William Isaacs (1999) claims to be building directly on Bohm’s work. He goes into a many possible techniques and skill sets that can be used to view and enhance dialogue in a group. He focuses on a four-stage evolutionary-model of a dialogue (p.242-290):

  1. Stage one is “Shared Monologues”, where group members get used to talking to each other.
  2. Stage two is “Skillful Discussion”, where people are learning the skills of dialogue.
  3. Stage three is “Reflective Dialogue”, which is approximately Bohm’s idea of dialogue.
  4. Stage four is “Generative Dialogue”, a special “creative” dialogue Isaacs seeks for his groups.

Patricia Shaw (2002) distances herself from the rest of the Bohm-school of dialogue, stating “…I am not trying to foster a special form or discipline of conversation… Rather than inculcating a special discipline of dialogue, I am encouraging perceptions of ensemble improvisation as an organizing craft of communicative action” (p. 164). Shaw’s form of dialogue focuses on getting group members to appreciate the different roles each other can play in conversation, in the same way that jazz (improvisational) musicians appreciate each other’s unplanned contribution to a performance. Shaw’s dialogue variation shows that a simpler, less idealistic approach is possible. For her all conversations are on a continuum, a gray scale that ranges from the highest, purest forms of dialogue to the lowest command-and-control conversations. In this sense dialogue is a property a conversation can have more or less of.

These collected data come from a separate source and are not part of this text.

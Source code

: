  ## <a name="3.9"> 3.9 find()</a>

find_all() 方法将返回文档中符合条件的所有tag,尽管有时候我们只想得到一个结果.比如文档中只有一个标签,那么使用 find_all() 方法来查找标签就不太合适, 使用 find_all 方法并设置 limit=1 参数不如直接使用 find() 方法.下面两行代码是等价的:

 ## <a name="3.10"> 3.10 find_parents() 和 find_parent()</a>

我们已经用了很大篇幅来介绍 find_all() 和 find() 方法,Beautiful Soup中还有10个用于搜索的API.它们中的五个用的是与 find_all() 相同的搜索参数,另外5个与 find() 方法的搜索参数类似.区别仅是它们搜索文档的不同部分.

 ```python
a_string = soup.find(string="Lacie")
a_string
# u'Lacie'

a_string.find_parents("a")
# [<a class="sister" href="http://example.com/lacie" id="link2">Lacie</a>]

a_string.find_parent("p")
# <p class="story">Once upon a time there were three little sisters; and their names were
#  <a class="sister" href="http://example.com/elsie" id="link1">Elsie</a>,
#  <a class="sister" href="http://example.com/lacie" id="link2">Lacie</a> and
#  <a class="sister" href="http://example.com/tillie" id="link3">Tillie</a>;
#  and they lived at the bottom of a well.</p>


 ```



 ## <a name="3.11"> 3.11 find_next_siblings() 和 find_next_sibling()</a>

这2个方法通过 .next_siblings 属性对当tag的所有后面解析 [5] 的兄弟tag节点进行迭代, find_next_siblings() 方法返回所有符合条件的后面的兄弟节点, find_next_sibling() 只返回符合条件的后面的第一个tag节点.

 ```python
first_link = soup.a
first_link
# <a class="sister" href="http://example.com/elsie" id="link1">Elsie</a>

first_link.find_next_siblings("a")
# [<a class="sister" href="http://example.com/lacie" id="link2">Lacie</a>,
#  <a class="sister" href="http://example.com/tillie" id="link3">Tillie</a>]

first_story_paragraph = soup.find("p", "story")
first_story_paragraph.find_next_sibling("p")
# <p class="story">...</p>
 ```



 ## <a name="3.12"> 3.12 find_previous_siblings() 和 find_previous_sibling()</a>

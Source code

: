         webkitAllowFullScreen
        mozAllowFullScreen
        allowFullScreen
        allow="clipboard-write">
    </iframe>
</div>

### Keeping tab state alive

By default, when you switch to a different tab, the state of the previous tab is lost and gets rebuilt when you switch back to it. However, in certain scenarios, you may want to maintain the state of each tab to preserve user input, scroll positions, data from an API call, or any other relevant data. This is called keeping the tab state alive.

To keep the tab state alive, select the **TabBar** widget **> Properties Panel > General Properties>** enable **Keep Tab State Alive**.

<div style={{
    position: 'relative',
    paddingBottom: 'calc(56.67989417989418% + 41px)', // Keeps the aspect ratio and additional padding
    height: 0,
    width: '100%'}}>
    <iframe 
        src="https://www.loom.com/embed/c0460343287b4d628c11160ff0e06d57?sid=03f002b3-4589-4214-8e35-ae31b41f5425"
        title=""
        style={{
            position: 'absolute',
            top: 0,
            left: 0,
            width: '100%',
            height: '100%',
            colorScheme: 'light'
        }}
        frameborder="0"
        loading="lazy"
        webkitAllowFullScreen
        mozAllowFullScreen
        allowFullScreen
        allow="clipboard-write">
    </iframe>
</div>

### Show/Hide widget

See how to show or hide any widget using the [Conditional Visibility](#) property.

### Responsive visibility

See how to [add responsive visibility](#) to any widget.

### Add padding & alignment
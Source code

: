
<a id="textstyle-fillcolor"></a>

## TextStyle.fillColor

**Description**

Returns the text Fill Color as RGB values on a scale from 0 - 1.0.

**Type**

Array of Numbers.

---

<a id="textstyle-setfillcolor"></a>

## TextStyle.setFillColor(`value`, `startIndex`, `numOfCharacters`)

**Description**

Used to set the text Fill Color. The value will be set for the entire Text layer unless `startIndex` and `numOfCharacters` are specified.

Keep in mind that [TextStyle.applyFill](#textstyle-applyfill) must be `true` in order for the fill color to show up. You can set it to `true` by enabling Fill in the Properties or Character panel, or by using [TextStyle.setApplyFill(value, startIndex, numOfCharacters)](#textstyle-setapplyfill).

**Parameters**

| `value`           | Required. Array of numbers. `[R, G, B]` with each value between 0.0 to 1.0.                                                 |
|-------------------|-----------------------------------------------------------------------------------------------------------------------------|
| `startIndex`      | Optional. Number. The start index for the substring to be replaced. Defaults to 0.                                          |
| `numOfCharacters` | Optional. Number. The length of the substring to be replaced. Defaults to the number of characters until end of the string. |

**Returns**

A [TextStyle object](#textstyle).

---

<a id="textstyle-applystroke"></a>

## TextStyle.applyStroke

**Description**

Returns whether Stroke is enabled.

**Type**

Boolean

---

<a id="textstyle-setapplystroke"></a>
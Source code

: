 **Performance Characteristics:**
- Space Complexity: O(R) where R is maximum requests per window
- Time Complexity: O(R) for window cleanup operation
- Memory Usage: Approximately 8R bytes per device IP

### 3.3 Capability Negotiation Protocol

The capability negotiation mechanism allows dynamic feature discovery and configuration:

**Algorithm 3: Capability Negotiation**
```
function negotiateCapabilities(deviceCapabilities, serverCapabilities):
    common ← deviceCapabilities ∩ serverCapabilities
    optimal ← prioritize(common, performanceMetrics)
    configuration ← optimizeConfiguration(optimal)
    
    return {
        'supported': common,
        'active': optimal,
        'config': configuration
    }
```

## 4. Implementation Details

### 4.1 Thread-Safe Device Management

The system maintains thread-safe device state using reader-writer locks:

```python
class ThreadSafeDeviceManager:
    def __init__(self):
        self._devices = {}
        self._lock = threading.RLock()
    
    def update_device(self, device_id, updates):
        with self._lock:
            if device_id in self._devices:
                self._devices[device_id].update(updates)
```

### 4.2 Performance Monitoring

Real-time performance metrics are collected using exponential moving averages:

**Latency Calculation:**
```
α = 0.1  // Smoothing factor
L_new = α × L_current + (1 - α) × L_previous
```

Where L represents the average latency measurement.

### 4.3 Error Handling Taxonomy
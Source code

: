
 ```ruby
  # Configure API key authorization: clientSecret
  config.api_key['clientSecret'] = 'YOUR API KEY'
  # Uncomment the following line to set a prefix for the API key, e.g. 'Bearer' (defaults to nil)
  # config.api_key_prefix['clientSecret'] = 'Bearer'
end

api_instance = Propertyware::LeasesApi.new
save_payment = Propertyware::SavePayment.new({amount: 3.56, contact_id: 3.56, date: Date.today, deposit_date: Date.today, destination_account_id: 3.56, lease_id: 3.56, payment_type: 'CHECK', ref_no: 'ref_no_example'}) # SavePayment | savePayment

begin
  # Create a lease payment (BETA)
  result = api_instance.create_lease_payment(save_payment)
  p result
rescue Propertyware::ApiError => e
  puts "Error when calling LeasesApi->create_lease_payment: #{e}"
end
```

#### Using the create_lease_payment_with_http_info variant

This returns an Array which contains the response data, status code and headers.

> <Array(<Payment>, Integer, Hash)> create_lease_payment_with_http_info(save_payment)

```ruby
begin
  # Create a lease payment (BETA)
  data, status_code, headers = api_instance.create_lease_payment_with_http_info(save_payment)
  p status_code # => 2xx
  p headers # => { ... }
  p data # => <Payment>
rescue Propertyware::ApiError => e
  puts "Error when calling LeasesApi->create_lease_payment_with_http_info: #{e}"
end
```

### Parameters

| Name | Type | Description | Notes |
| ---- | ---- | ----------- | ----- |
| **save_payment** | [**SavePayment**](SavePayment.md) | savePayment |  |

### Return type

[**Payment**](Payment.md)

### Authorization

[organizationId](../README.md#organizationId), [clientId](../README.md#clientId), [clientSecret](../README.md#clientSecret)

All of the above authors and consultants are considered to be experts in “Bohm Dialogue” (amongst others.)   Some of these practitioners have made contributions and adaptations completely unforeseen by Bohm himself, making the subject of “Bohm Dialogue” much greater than the dialogue theory Bohm himself originally established. In general, the direction Bohm Dialogue seems to is evolving in is that “dialogue” is a quality a conversation can have more or less of (as could be ”discussion” or “debate”,) rather than a catagory that a conversation may or may not fit into.

REFERENCES

Bohm, D. (1996). On dialogue. New York: Routledge.

Holman, P & Devane,T. (1999). The change handbook: Group methods for shaping the future. San Francisco: Berrett-Koehler Publishers.

Isaacs, W. (1999). Dialogue and the Art of Thinking Together: A Pioneering Approach to Communicating in Business and in Life. Bantam Doubleday Dell Publishing Group.

Palmer, P. J. (2004). A hidden wholeness: The journey toward an undivided life. San Francisco: Jossey-Bass.

Shaw, P. (2002). Changing conversations in organizations: A complexity approach to change. New York: Routledge.